As shown below, the company’s share price is estimated to be trading at a 60% discount versus the net sum of its assets based on recent market prices and data from SoftBank Group’s last earnings announcement. This means that if its shares would simply reflect the value of its underlying assets, they could rally by about 150%. Put another way, if Son stepped down and announced that he would liquidate Softbank Group, then its shares could rally 150% just to reflect the value of what investors would receive in distribution.

Sources: Softbank Group, Pitchbook, Zero One estimates Note: Public assets valued as of April 13, 2020. Private assets valued as of February 12, 2020.

To be clear, SoftBank Group has traded below the value of its assets by some discount for a long time already, which can be common for many conglomerates listed on the stock market.
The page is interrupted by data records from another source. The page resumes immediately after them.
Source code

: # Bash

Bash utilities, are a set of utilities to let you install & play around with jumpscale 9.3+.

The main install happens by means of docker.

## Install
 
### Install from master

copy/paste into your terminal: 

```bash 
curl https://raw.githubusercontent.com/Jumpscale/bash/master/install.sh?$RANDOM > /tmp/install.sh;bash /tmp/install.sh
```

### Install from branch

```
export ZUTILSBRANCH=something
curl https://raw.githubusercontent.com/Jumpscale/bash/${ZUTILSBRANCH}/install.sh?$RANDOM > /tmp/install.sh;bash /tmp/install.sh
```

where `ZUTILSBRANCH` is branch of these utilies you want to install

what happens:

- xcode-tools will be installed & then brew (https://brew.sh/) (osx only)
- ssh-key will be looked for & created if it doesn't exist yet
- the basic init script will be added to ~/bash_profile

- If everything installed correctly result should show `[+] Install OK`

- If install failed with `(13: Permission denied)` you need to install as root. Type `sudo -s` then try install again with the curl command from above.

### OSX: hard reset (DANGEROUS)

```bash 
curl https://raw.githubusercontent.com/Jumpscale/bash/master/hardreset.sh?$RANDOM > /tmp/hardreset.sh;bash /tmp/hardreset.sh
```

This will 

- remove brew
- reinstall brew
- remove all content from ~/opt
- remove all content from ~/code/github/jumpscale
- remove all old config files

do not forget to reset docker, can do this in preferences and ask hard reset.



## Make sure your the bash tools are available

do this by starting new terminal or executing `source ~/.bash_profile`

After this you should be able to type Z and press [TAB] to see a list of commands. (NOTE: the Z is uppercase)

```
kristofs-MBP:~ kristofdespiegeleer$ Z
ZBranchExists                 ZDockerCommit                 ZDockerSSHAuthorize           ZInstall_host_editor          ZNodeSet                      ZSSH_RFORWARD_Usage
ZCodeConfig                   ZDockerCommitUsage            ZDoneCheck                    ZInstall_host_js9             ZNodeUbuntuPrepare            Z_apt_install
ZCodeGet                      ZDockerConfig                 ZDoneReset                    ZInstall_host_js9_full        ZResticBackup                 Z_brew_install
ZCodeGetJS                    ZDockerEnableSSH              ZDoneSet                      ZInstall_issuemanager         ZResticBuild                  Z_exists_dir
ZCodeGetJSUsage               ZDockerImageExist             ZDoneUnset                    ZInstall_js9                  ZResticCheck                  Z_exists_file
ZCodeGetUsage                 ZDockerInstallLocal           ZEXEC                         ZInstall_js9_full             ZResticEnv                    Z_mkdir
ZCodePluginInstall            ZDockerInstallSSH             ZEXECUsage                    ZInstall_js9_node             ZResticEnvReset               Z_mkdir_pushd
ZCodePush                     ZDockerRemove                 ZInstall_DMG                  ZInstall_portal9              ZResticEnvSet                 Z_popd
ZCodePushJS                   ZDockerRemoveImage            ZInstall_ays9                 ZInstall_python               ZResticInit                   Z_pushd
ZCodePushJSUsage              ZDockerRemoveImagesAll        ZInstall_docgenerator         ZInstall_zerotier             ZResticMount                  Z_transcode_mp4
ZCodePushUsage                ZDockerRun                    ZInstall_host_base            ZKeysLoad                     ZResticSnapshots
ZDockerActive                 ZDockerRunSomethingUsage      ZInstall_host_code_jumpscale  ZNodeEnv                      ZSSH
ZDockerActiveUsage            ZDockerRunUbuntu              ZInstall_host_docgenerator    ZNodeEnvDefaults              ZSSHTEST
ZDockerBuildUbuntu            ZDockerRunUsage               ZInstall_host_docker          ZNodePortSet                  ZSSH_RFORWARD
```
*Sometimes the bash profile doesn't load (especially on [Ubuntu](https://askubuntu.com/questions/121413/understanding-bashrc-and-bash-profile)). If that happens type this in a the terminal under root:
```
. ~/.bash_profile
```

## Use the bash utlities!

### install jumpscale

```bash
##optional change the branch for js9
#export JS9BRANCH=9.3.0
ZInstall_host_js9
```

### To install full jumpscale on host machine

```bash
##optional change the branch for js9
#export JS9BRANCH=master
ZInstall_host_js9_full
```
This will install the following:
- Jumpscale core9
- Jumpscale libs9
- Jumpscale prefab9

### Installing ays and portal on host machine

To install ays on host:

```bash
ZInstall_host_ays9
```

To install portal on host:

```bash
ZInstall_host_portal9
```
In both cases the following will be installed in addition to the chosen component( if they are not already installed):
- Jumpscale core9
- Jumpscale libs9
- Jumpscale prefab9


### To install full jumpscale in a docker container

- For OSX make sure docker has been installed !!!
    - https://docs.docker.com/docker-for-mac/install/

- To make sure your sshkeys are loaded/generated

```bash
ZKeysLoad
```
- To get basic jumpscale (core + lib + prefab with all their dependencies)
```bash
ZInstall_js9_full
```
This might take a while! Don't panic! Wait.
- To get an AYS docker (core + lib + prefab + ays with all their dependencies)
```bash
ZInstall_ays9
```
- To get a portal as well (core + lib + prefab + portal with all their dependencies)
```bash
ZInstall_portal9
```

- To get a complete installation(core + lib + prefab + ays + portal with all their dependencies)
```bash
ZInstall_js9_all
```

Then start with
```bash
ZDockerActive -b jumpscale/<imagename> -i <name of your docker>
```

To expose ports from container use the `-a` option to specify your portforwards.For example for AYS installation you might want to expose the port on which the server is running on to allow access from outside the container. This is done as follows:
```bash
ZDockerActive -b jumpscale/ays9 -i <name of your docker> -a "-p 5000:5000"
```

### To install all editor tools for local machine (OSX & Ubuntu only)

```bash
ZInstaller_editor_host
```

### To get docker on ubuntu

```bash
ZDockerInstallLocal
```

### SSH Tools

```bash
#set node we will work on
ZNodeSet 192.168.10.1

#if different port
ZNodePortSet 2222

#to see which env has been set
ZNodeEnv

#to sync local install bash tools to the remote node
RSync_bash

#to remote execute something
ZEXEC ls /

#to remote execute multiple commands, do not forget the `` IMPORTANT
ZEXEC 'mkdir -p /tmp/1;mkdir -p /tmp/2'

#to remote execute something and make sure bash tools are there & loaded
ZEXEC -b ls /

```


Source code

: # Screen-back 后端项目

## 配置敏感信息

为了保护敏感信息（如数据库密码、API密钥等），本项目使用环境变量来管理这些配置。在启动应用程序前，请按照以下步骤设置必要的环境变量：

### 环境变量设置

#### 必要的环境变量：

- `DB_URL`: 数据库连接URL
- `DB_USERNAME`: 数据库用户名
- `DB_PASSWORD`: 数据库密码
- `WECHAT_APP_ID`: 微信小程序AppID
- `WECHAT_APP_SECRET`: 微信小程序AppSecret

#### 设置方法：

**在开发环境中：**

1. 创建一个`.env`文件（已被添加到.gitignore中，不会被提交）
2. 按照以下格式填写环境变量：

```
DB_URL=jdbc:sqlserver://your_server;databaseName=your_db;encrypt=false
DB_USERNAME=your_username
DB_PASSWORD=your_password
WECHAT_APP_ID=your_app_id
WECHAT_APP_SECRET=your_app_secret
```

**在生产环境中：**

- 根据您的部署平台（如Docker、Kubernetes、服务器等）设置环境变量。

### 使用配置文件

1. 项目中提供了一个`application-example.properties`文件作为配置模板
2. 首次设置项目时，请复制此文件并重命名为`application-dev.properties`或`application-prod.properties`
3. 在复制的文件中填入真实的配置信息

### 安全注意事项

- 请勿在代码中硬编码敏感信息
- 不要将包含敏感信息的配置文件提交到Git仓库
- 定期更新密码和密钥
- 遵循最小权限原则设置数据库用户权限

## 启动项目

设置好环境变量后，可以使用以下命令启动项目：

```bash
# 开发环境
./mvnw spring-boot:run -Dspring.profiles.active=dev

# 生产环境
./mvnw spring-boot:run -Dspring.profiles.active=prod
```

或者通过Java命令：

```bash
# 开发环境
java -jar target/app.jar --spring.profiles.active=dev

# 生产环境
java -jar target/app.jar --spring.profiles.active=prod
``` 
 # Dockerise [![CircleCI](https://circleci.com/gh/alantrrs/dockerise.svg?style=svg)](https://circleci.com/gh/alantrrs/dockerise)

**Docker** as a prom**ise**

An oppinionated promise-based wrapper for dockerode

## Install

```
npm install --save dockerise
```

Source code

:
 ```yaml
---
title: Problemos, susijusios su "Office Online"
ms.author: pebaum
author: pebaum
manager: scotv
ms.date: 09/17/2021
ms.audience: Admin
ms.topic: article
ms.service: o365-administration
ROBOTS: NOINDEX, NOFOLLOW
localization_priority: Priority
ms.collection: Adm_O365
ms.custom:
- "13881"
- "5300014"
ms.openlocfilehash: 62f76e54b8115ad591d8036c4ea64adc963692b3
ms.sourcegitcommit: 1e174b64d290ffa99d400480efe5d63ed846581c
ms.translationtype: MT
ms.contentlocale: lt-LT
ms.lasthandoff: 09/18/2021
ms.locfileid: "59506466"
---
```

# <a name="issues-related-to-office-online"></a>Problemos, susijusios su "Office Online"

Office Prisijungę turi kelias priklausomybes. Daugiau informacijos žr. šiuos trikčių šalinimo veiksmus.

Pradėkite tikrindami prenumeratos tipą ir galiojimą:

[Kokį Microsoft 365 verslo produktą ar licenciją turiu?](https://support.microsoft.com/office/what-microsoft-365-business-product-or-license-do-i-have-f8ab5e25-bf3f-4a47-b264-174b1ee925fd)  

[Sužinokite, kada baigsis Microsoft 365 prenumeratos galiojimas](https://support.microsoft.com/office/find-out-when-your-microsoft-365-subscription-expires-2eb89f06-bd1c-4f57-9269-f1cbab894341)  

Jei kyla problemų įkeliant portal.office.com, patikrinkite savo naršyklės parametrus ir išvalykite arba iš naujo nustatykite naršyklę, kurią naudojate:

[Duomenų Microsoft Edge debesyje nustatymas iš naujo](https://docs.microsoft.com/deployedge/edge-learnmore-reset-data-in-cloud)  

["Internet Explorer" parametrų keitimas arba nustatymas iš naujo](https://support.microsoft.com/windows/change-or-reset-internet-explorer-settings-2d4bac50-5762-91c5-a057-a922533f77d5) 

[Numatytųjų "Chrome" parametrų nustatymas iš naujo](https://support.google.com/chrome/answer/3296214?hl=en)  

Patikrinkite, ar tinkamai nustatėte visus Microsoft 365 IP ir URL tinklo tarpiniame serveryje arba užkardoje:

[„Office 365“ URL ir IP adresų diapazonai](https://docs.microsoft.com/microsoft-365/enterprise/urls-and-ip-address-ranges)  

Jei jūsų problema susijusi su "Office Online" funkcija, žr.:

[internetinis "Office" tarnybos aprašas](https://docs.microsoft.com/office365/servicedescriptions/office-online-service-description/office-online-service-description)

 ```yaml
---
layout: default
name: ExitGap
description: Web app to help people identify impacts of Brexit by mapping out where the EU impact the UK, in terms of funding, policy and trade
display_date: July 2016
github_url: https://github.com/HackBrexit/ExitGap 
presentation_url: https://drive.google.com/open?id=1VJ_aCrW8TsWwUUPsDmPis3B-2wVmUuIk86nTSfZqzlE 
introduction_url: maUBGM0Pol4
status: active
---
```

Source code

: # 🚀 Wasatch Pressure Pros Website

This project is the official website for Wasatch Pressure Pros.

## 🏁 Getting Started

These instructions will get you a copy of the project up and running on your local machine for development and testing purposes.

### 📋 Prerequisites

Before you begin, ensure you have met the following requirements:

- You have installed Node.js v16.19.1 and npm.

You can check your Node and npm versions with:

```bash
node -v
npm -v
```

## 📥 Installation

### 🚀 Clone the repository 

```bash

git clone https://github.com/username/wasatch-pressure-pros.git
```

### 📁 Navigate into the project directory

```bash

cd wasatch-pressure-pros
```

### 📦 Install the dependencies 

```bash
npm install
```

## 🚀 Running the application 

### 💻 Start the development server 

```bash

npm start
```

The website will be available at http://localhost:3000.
Such companies usually trade at some discount to their assets.

However, the collapse of Son’s bullish bets has resulted in substantial share price volatility for SoftBank Group, making it trade at a deeper discount to the sum of its assets than should normally be the case even for a listed conglomerate. Investors are increasingly concerned over its debt, with Standard & Poor’s cutting the company’s credit rating outlook to negative.

Hence, it makes sense that activist investors such as Elliott Management Corp. have been pressuring Son to do less vision-based investing and more old-fashioned monetization. This has led SoftBank Group to announce a US$41 billion asset sale aimed at funding a share buyback and slashing debt.

Tempered risk-taking

The company’s shares rose sharply on the news and could likely climb higher if it announced further asset sales to buy back shares so that its investors can finally realize its asset value as cash.

While Son seems to be moving away from dicey investments, having canceled a further US$3 billion investment in WeWork earlier this month, SoftBank shares might better off right now if he simply stepped down. It seems that market concern about his penchant for uber-bullish failed investments is hurting share price, as the company is worth far less than it should be relative to the sum of its assets.

Thus if Son steps down, the company’s shares would likely go up substantially, given how deeply they trade to their net asset value. While this seems an extreme measure, it isn’t when one considers how the founders of Uber, Google and Microsoft have taken on less active executive roles, and the companies later thrived as a result.

The market seems to want less risk-taking from SoftBank Group right now, so it wouldn’t be too crazy if Son took a backseat for a bit. Stepping down could be in shareholders’ interest because if the market doesn’t need to worry about new aggressive investments from the company, then its stock could rally.